The pound was trading at between 17.25 and 17.75 against the dollar by 1138 (0938 GMT), after closing at nearly 16.05 on Saturday.
“There is a lot of pent up demand (for dollars)… There are people who are willing to buy at any price and they are mainly importers of non-essential goods,” said one banker.
Another banker echoed those comments, saying the pound had also weakened on the parallel market where prices were roughly in line with those at the banks.
Sunday’s drop comes after six bankers told Reuters over the weekend that the central bank had informed them verbally that they could supply dollars to importers of non-essential goods provided they prioritise basic imports and obtain the dollars they need on the interbank market.
Egypt floated the pound on November 3 and raised interest rates by 300 basis points in a dramatic move welcomed by businesses as the key to unlocking investment.
It devalued the currency by about a third from the former peg of 8.8 against the dollar and allowed it to drift lower.
Egypt’s dollar peg had drained the central bank’s foreign reserves, which have been hit by reduced foreign investment following political turmoil in the past few years, forcing the bank to impose capital controls and ration dollars.
That prompted desperate importers to turn to a burgeoning black market where the dollar at one point fetched more than twice its official value.
A severe shortage of dollar liquidity when markets opened for the first time after the float had resulted in low volumes and saw the pound weaken to 18 versus the dollar.
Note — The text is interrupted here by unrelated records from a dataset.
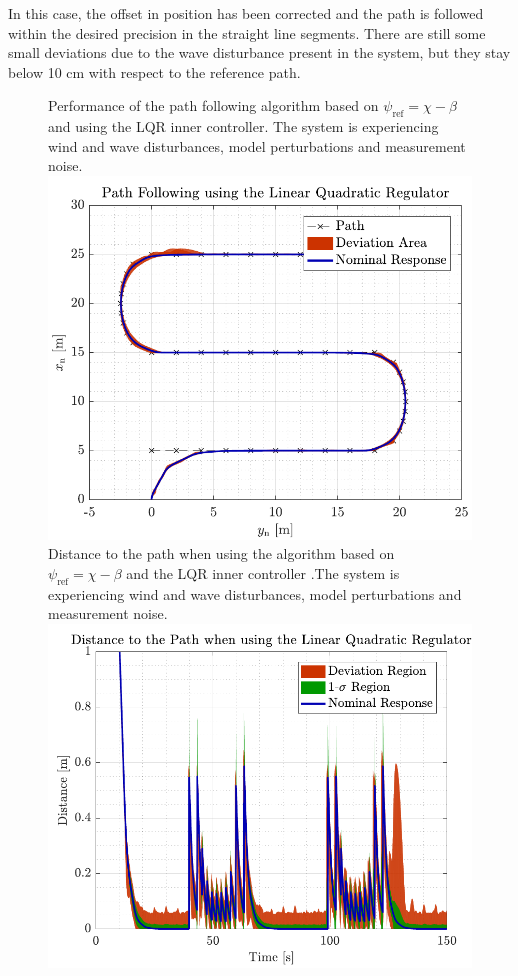 In this case, the offset in position has been corrected and the path is followed within the desired precision in the straight line segments. There are still some small deviations due to the wave disturbance present in the system, but they stay below 10 cm with respect to the reference path.
\begin{figure}[H]
	\captionbox  %
	{               %
		Performance of the path following algorithm based on $\psi_\mathrm{ref}=\chi-\beta$ and using the LQR inner controller. The system is experiencing wind and wave disturbances, model perturbations and measurement noise.                %
		\label{fig:lrqcorrect}                                  %
	}                                                                 %
	{                                                                  %
		\includegraphics[width=.45\textwidth]{figures/path_lqr}         %
	}                                                                    %
	\hspace{5pt}                                                          %
	\captionbox  %
	{       
			Distance to the path when using the algorithm based on $\psi_\mathrm{ref}=\chi-\beta$ and the LQR inner controller .The system is experiencing wind and wave disturbances, model perturbations and measurement noise.                                                                  %
		\label{fig:distlqr}                                     %
	}                                                                           %
	{                                                                            %
		\includegraphics[width=.45\textwidth]{figures/dist_lqr}            %
	}                                                                             %
\end{figure}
The currency strengthened to roughly 15.50 after it became clear that the International Monetary Fund would approve Egypt’s $12 billion lending programme to support government reforms.
Since the float, more companies have gone to the banks for their dollars, leaving them scrambling for funds while a lack of liquidity means interbank trading got off to a slow start.
Banks have focused on buying up dollars from the informal sector and supplying them to clients rather than selling them on the interbank market.
The central bank’s Monetary Policy Committee held benchmark interest rates steady at its meeting on Thursday.